Schlumberger v EMGS: A Non-Obvious Marriage of Skills

Who (or what) is the "person skilled in the art"? This was the main question posed in the case of Schlumberger Holdings Ltd v Electromagnetic Geoservices AS [2010] EWCA Civ 819, the judgment of which was issued yesterday by the Court of Appeal.  This resulted from an appeal from the judgment of Mr Justice Mann at the High Court (commented on at the time by the IPKat here), who had found EMGS's patents, relating to geological surveying, to be invalid for being obvious.

While Article 56 EPC asks whether a claimed invention would be obvious to the person skilled in the art, Article 83 asks the different question of whether the patent application discloses the invention in a manner that is sufficiently clear and complete for it to be carried out by a person skilled in the art.  In many, if not most, cases the person would be one and the same, not least because the person who would not find the claimed invention obvious must be sufficiently taught by the patent specification how to implement the invention.

There are some cases where an invention comes from combining knowledge from more than one field of technology.  Once this knowledge is combined, how to carry out the invention becomes straightforward, and the person skilled in the art according to Article 83 becomes a team of people with knowledge from each field.  If the same team of people was used to determine the question in Article 56, however, the effect would be to make the invention immediately obvious.  This is clearly a problem for some inventions that would otherwise be patentable.

In this case, the invention related to a method of finding out whether an underwater geological formation contained oil or water.  Seismic surveying could be used to find promising areas to look into further, but could not go as far as telling what a formation contained.  This was a problem for oil exploration companies, who would generally have to spend about $25M each time in order to drill a test well to find out.  With a hit rate of about 1 in 10, striking water instead of oil 9 times out of 10 made doing this a quite expensive way of finding oil.  This was effectively the situation prior to the application date of the patent in question. 

What the patent, EP1256019, taught was that a technique known as controlled source electromagnetics (CSEM) could be used in a very specific way to tell the difference between oil and water in a geological formation.  Before the patent application, nobody had thought to marry the known techniques of deep water surveying for oil with CSEM in such a way, although both were well known separately.  What the patent proprietor was arguing for was that the invention was a "non-obvious marriage of skills".  In other words, the invention resulted from the recognition that CSEM could be used in a particular way to tell the difference between oil and water in formations that had already been identified.

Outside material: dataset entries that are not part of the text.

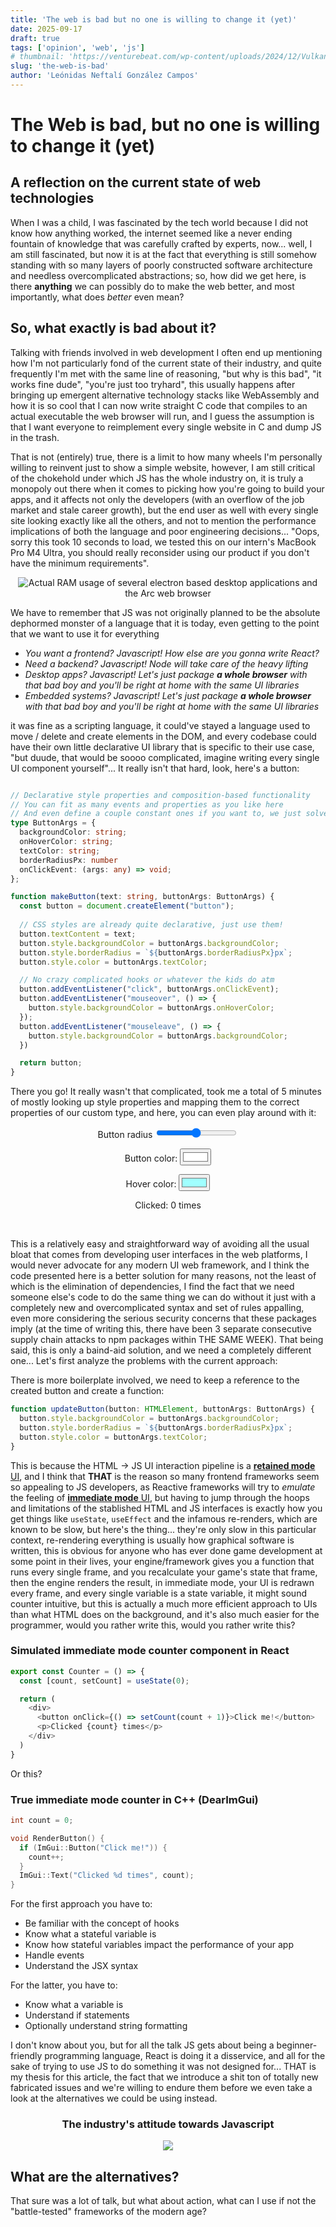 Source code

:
 ```yaml
---
title: 'The web is bad but no one is willing to change it (yet)'
date: 2025-09-17
draft: true
tags: ['opinion', 'web', 'js']
# thumbnail: 'https://venturebeat.com/wp-content/uploads/2024/12/Vulkan-1.4-16by9.jpg?w=1024?w=1200&strip=all'
slug: 'the-web-is-bad'
author: 'Leónidas Neftalí González Campos'
---
```

# The Web is bad, but no one is willing to change it (yet)
## A reflection on the current state of web technologies

When I was a child, I was fascinated by the tech world because I did not know how anything worked, the internet seemed like a never ending fountain of knowledge that was carefully crafted by experts, now... well, I am still fascinated, but now it is at the fact that everything is still somehow standing with so many layers of poorly constructed software architecture and needless overcomplicated abstractions; so, how did we get here, is there **anything** we can possibly do to make the web better, and most importantly, what does *better* even mean?

## So, what exactly is **bad** about it?

Talking with friends involved in web development I often end up mentioning how I'm not particularly fond of the current state of their industry, and quite frequently I'm met with the same line of reasoning, "but why is this bad", "it works fine dude", "you're just too tryhard", this usually happens after bringing up emergent alternative technology stacks like WebAssembly and how it is so cool that I can now write straight C code that compiles to an actual executable the web browser will run, and I guess the assumption is that I want everyone to reimplement every single website in C and dump JS in the trash.

That is not (entirely) true, there is a limit to how many wheels I'm personally willing to reinvent just to show a simple website, however, I am still critical of the chokehold under which JS has the whole industry on, it is truly a monopoly out there when it comes to picking how you're going to build your apps, and it affects not only the developers (with an overflow of the job market and stale career growth), but the end user as well with every single site looking exactly like all the others, and not to mention the performance implications of both the language and poor engineering decisions... "Oops, sorry this took 10 seconds to load, we tested this on our intern's MacBook Pro M4 Ultra, you should really reconsider using our product if you don't have the minimum requirements".

<center>
  <img 
    src="https://i.postimg.cc/kXT7tpN3/Insane-RAM-usage.png" 
    alt="Actual RAM usage of several electron based desktop applications and the Arc web browser"
    style="max-width: 50vw; max-height: 50vh; aspect-ratio: 1 / 1; object-fit: contain;"
  />
</center>


 We have to remember that JS was not originally planned to be the absolute dephormed monster of a language that it is today, even getting to the point that we want to use it for everything


  - *You want a frontend? Javascript! How else are you gonna write React?*
  - *Need a backend? Javascript! Node will take care of the heavy lifting*
  - *Desktop apps? Javascript! Let's just package **a whole browser** with that bad boy and you'll be right at home with the same UI libraries*
  - *Embedded systems? Javascript! Let's just package **a whole browser** with that bad boy and you'll be right at home with the same UI libraries*

it was fine as a scripting language, it could've stayed a language used to move / delete and create elements in the DOM, and every codebase could have their own little declarative UI library that is specific to their use case, "but duude, that would be soooo complicated, imagine writing every single UI component yourself"... It really isn't that hard, look, here's a button:

```ts

// Declarative style properties and composition-based functionality
// You can fit as many events and properties as you like here
// And even define a couple constant ones if you want to, we just solved CSS
type ButtonArgs = {
  backgroundColor: string;
  onHoverColor: string;
  textColor: string;
  borderRadiusPx: number
  onClickEvent: (args: any) => void;
};

function makeButton(text: string, buttonArgs: ButtonArgs) {
  const button = document.createElement("button");
  
  // CSS styles are already quite declarative, just use them!
  button.textContent = text;
  button.style.backgroundColor = buttonArgs.backgroundColor;
  button.style.borderRadius = `${buttonArgs.borderRadiusPx}px`;
  button.style.color = buttonArgs.textColor;

  // No crazy complicated hooks or whatever the kids do atm
  button.addEventListener("click", buttonArgs.onClickEvent);
  button.addEventListener("mouseover", () => {
    button.style.backgroundColor = buttonArgs.onHoverColor;
  });
  button.addEventListener("mouseleave", () => {
    button.style.backgroundColor = buttonArgs.backgroundColor;
  })

  return button;
}
```

There you go! It really wasn't that complicated, took me a total of 5 minutes of mostly looking up style properties and mapping them to the correct properties of our custom type, and here, you can even play around with it:
<center>
<div id="root">

  <div class="slidecontainer">
    <label for="radiusRange">
      Button radius
    </label>
    <input type="range" min="1" max="100" value="50" class="slider" id="radiusRange">
  </div>
  
  <label for="backColor">Button color:</label>
  <input type="color" id="backColor" value="#ffffff">
  
  <label for="hoverColor">Hover color:</label>
  <input type="color" id="hoverColor" value="#a0ffff">
  <p id="clickedLabel"> Clicked: 0 times </p>

</div>
</center>

<script>
function makeButton(text, buttonArgs) {
  const button = document.createElement("button");
  
  // CSS styles are already quite declarative, just use them!
  button.textContent = text;
  button.style.border = "1px";
  button.style.backgroundColor = buttonArgs.backgroundColor;
  button.style.borderRadius = `${buttonArgs.borderRadiusPx}px`;
  button.style.color = buttonArgs.textColor;

  // No crazy complicated hooks or whatever the kids do atm
  button.addEventListener("click", buttonArgs.onClickEvent);
  button.addEventListener("mouseover", () => {
    button.style.backgroundColor = buttonArgs.onHoverColor;
  });
  button.addEventListener("mouseleave", () => {
    button.style.backgroundColor = buttonArgs.backgroundColor;
  })

  return button;
}

function updateButton(button, buttonArgs) {
  button.style.backgroundColor = buttonArgs.backgroundColor;
  button.style.borderRadius = `${buttonArgs.borderRadiusPx}px`;
  button.style.color = buttonArgs.textColor;
}

let clicked = 0;
let buttonData = {
  backgroundColor: backColor.value,
  onHoverColor: hoverColor.value,
  textColor: "black",
  borderRadiusPx: radiusRange.value / 10,
  onClickEvent: (args) => {
   clicked++;
   clickedLabel.innerHTML = `Clicked ${clicked} times`
  }
};

let button = makeButton("Hi there", buttonData);
document.getElementById("radiusRange").oninput = function () {
  buttonData.borderRadiusPx = this.value / 10;
  updateButton(button, buttonData);
}

document.getElementById("backColor").oninput= function () {
  buttonData.backgroundColor = this.value;
  updateButton(button, buttonData);
}

document.getElementById("hoverColor").oninput= function () {
  buttonData.onHoverColor = this.value;
  updateButton(button, buttonData);
}


root.appendChild(button);
</script>
<br/>

This is a relatively easy and straightforward way of avoiding all the usual bloat that comes from developing user interfaces in the web platforms, I would never advocate for any modern UI web framework, and I think the code presented here is a better solution for many reasons, not the least of which is the elimination of dependencies, I find the fact that we need someone else's code to do the same thing we can do without it just with a completely new and overcomplicated syntax and set of rules appalling, even more considering the serious security concerns that these packages imply (at the time of writing this, there have been 3 separate consecutive supply chain attacks to npm packages within THE SAME WEEK).
That being said, this is only a baind-aid solution, and we need a completely different one... Let's first analyze the problems with the current approach:

There is more boilerplate involved, we need to keep a reference to the created button and create a function:

```ts
function updateButton(button: HTMLElement, buttonArgs: ButtonArgs) {
  button.style.backgroundColor = buttonArgs.backgroundColor;
  button.style.borderRadius = `${buttonArgs.borderRadiusPx}px`;
  button.style.color = buttonArgs.textColor;
}
```
This is because the HTML -> JS UI interaction pipeline is a [**retained mode** UI](https://learn.microsoft.com/en-us/windows/win32/learnwin32/retained-mode-versus-immediate-mode), and I think that **THAT** is the reason so many frontend frameworks seem so appealing to JS developers, as Reactive frameworks will try to *emulate* the feeling of [**immediate mode** UI](https://learn.microsoft.com/en-us/windows/win32/learnwin32/retained-mode-versus-immediate-mode), but having to jump through the hoops and limitations of the stablished HTML and JS interfaces is exactly how you get things like `useState`, `useEffect` and the infamous re-renders, which are known to be slow, but here's the thing... they're only slow in this particular context, re-rendering everything is usually how graphical software is written, this is obvious for anyone who has ever done game development at some point in their lives, your engine/framework gives you a function that runs every single frame, and you recalculate your game's state that frame, then the engine renders the result, in immediate mode, your UI is redrawn every frame, and every single variable is a state variable, it might sound counter intuitive, but this is actually a much more efficient approach to UIs than what HTML does on the background, and it's also much easier for the programmer, would you rather write this, would you rather write this?

### Simulated immediate mode counter component in React
```ts
export const Counter = () => {
  const [count, setCount] = useState(0);

  return (
    <div>
      <button onClick={() => setCount(count + 1)}>Click me!</button>
      <p>Clicked {count} times</p>
    </div>
  )
}
```

Or this?

### True immediate mode counter in C++ (DearImGui)
```cpp
int count = 0;

void RenderButton() {
  if (ImGui::Button("Click me!")) {
    count++;
  }
  ImGui::Text("Clicked %d times", count);
}
```

For the first approach you have to:
- Be familiar with the concept of hooks
- Know what a stateful variable is
- Know how stateful variables impact the performance of your app
- Handle events
- Understand the JSX syntax

For the latter, you have to:
- Know what a variable is
- Understand if statements
- Optionally understand string formatting

I don't know about you, but for all the talk JS gets about being a beginner-friendly programming language, React is doing it a disservice, and all for the sake of trying to use JS to do something it was not designed for... THAT is my thesis for this article, the fact that we introduce a shit ton of totally new fabricated issues and we're willing to endure them before we even take a look at the alternatives we could be using instead.

<center>
  <h3>The industry's attitude towards Javascript</h3>
  <img 
    src="https://media.istockphoto.com/id/177274989/photo/brute-force.jpg?s=612x612&w=0&k=20&c=l2FuhygvCLFy9s_0NJU-UaHHTent0Wn90CryUEVaXsc=" 
    style="max-width: 50vw; max-height: 50vh; aspect-ratio: 1 / 1; object-fit: contain;"
  />
</center>

## What are the alternatives?
That sure was a lot of talk, but what about action, what can I use if not the "battle-tested" frameworks of the modern age?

Lord Justice Jacob, taking the lead role in the judgment, considered that it was clear that the person skilled in the art for obviousness was not necessarily the same person skilled in the art for performing the invention once it was made.  In a key part of the judgment's reasoning (at least in the IPKat's opinion), Jacob LJ stated:

"I think the flaw in [assuming that the skilled person is the same in each case] is to assume that “the art” is necessarily the same both before and after the invention is made.   The assumption may be correct in most cases, but some inventions are themselves art changingIf a patentee says “marry the skills of two different arts to solve a problem,” marrying may be obvious or it may not.  If it is not, and doing so results in a real technical advance then the patentee deserves and ought to have, a patent.  His vision is out of the ordinary

This is not because a different construction is being given to the phrase “person skilled in the art” in the different Articles.  It is because the phrase is being applied to different situations.  Where the issue is claim construction or sufficiency one is considering a post-patent situation where the person skilled in the art has the patent in hand to tell him how to perform the invention and what the monopoly claimed is.   But ex-hypothesi the person skilled in the art does not have the patent when considering obviousness and “the art” may be different if the invention of the patent itself is art changing.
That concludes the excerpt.